2010 Fiscal Year Annual Research Report
占領による宗教制度改革と戦後宗教史の再検討に向けての基礎的研究
Project/Area Number |
22520066
|
Research Institution | Soka University |
Principal Investigator |
中野 毅 創価大学, 文学部, 教授 (00164252)
|
Co-Investigator(Kenkyū-buntansha) |
粟津 賢太 南山大学, 宗教文化研究所, 研究員 (30558911)
|
Keywords | 日本占領 / 宗教 / 沖縄 / 県別の影響 |
Research Abstract |
本年度の研究は、(1)この20年間に占領研究がどの程度進展したかを確認する。(2)沖縄と本土との占領政策の違いがいかなる影響を及ぼしたか。

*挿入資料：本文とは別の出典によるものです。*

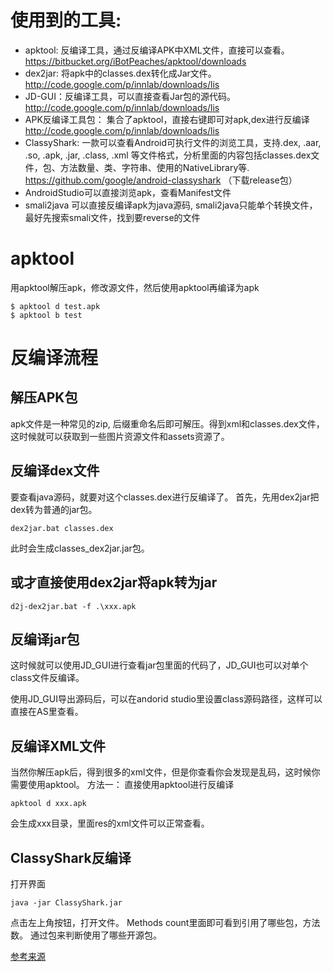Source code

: # 使用到的工具:

* apktool: 反编译工具，通过反编译APK中XML文件，直接可以查看。https://bitbucket.org/iBotPeaches/apktool/downloads
* dex2jar: 将apk中的classes.dex转化成Jar文件。http://code.google.com/p/innlab/downloads/lis
* JD-GUI：反编译工具，可以直接查看Jar包的源代码。http://code.google.com/p/innlab/downloads/lis
* APK反编译工具包： 集合了apktool，直接右键即可对apk,dex进行反编译 http://code.google.com/p/innlab/downloads/lis
* ClassyShark: 一款可以查看Android可执行文件的浏览工具，支持.dex, .aar, .so, .apk, .jar, .class, .xml 等文件格式，分析里面的内容包括classes.dex文件，包、方法数量、类、字符串、使用的NativeLibrary等.
https://github.com/google/android-classyshark （下载release包）
* AndroidStudio可以直接浏览apk，查看Manifest文件
* smali2java 可以直接反编译apk为java源码, smali2java只能单个转换文件，最好先搜索smali文件，找到要reverse的文件

# apktool
用apktool解压apk，修改源文件，然后使用apktool再编译为apk
```
$ apktool d test.apk
$ apktool b test
```
# 反编译流程
## 解压APK包
apk文件是一种常见的zip, 后缀重命名后即可解压。得到xml和classes.dex文件，这时候就可以获取到一些图片资源文件和assets资源了。
## 反编译dex文件
要查看java源码，就要对这个classes.dex进行反编译了。
首先，先用dex2jar把dex转为普通的jar包。
```
dex2jar.bat classes.dex
```
此时会生成classes_dex2jar.jar包。

## 或才直接使用dex2jar将apk转为jar
```
d2j-dex2jar.bat -f .\xxx.apk
```

## 反编译jar包
这时候就可以使用JD_GUI进行查看jar包里面的代码了，JD_GUI也可以对单个class文件反编译。

使用JD_GUI导出源码后，可以在andorid studio里设置class源码路径，这样可以直接在AS里查看。
## 反编译XML文件
当然你解压apk后，得到很多的xml文件，但是你查看你会发现是乱码，这时候你需要使用apktool。
方法一：
直接使用apktool进行反编译
```
apktool d xxx.apk
```
会生成xxx目录，里面res的xml文件可以正常查看。

## ClassyShark反编译
打开界面
```
java -jar ClassyShark.jar
```
点击左上角按钮，打开文件。
Methods count里面即可看到引用了哪些包，方法数。
通过包来判断使用了哪些开源包。

[参考来源](http://www.jianshu.com/p/792c86023a02)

(3)現在の占領研究者との連携を図ること、などを中心に行った。 まず近年の関連研究書を調べ、文献一覧の作成とともに重要と思われる書籍を収集・検討した。また神道指令の作成経過を解明するため国会図書館所蔵のCIE文書ほかの史料を再調査し、一部をpdf化した。また南山大学宗教文化研究所その他と連携をとり、国内外の「占領と宗教」研究者との交流を深めた。現地調査としては、中野は沖縄を訪問して公文書館の占領資料の蓄積と整理を確認し、最初の集団自決が問題となっている座間味島や普天間移転先とされている辺野古などの現状を視察した。また本土の地域ごとの占領実施状況の相違を調べるため茨城や千葉の地域研究の現状を調べた。粟津は沖縄を集中的に調べるため、現地の遺骨収集に参加し、その現状を調査した。 これらの作業から得た知見は、(1)近年の占領研究は、米国のジョン・ダワーに代表されるように、米国の日本占領への批判的再検討がなされていること。(2)日本占領における本土と沖縄の差は大きく、沖縄は返還されたといっても基地問題その他で占領の継続という状況が未だに強いこと。(3)日本本土の占領研究は各県・地域ごとの実態研究が若干ではあるが進んでいること。(4)占領期間の資料収集と整理は、中央においては国立国会図書館、沖縄は県立公文書館、他の地方においては幾つかの県立機関が行っていること。しかし全体としては、近年はさほど進展していないこと。(5)宗教に関連するものは国会図書館の『新編・靖国神社問題資料集』(平成19年)が大きな成果であるが、全体としては少ないこと、などが明らかになった。